Theresa May has backed passport checks on pregnant women at hospitals – insisting the NHS had to “get the money” from foreigners not eligible for free care.
The Prime Minister roundly rejected Jeremy Corbyn’s criticism of a trial scheme at a South London hospital to crack down on so-called “maternity tourism”.
St George’s University Hospitals Foundation Trust said it had fallen victim to “organised illegal activity”, with conmen making money by charging women from Nigeria to have babies on the NHS.
During Prime Minister’s Questions in the Commons, the scheme was condemned by the Labour leader, who linked it to the – now abandoned – proposal to name firms with too many foreign workers.
Mr Corbyn said: “Yesterday, we learned that pregnant women will be forced to hand over their passports at NHS hospitals.
“No ultrasound without photographic evidence, heavily pregnant women sent home on icy roads to get a passport. Are these really the actions of a country where it doesn’t matter where you are born?”
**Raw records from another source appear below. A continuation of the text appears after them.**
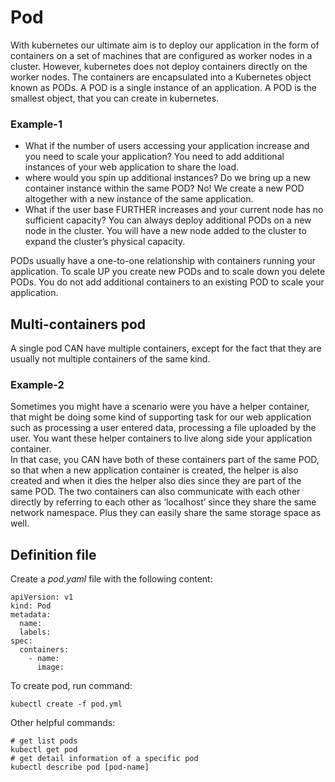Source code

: # Pod

With kubernetes our ultimate aim is to deploy our application in the form of containers on a set of machines that are configured as 
worker nodes in a cluster. However, kubernetes does not deploy containers directly on the worker nodes. The containers are encapsulated into a Kubernetes object known as PODs. A POD is a single instance of an application. A POD is the smallest object, that you can create in kubernetes.

### Example-1

* What if the number of users accessing your application increase and you need to scale your application?
You need to add additional instances of your web application to share the load. 
* where would you spin up additional instances? Do we bring up a new container instance within the same POD? 
No! We create a new POD altogether with a new instance of the same application. 
* What if the user base FURTHER increases and your current node has no sufficient capacity? 
You can always deploy additional PODs on a new node in the cluster. You will have a new node added to the cluster to expand the cluster’s physical capacity. 

PODs usually have a one-to-one relationship with containers running your application. To scale UP you create new PODs and to scale down you delete PODs. You do not add additional containers to an existing POD to scale your application.

## Multi-containers pod

A single pod CAN have multiple containers, except for the fact that they are usually not multiple containers of the same kind.

### Example-2

Sometimes you might have a scenario were you have a helper container, that might be doing some kind of supporting task for our web application such as processing a user entered data, processing a file uploaded by the user. You want these helper containers to live along side your application container. \
In that case, you CAN have both of these containers part of the same POD, so that when a new application container is created, the helper is also created and when it dies the helper also dies since they are part of the same POD. The two containers can also communicate with each other directly by referring to each other as ‘localhost’ since they share the same network namespace. Plus they can easily share the same storage space as well. 

## Definition file

Create a *pod.yaml* file with the following content:
```
apiVersion: v1
kind: Pod
metadata:
  name:
  labels:
spec:
  containers:
    - name: 
      image: 
```

To create pod, run command:
```
kubectl create -f pod.yml
```

Other helpful commands:
```
# get list pods
kubectl get pod 
# get detail information of a specific pod
kubectl describe pod [pod-name]
```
In reply, Ms May said it was important that free NHS treatment was only provided to those people who are “eligible to have those services”.
She told MPs: “Where there are people who come to this country to use our health service – and who should be paying for it – the health service identifies those people and makes sure it gets the money from them
“I would have thought that would be an uncontroversial view.
“Of course, emergency care will be provided when necessary absolutely without those questions.
“But what is important is that we ensure that, when people should be paying because they don’t have the right access to free care in the health service, they do.”
At St George’s, all women in labour will be asked for photo identification, or proof of right to remain in this country.
A document, revealed by the Health Service Journal stated: “Any patient who is unable to do this will be referred to the trust’s overseas patient team for specialist document screening, in liaison with the UK Border Agency and the Home Office.”
The policy was criticised as “dangerous” by the head of the Royal College of Midwives, because it might deter women from seeking treatment.
But a Department of Health spokesman said: “We welcome St George’s pilot to test new processes to recoup costs from overseas patients and look forward to the results.”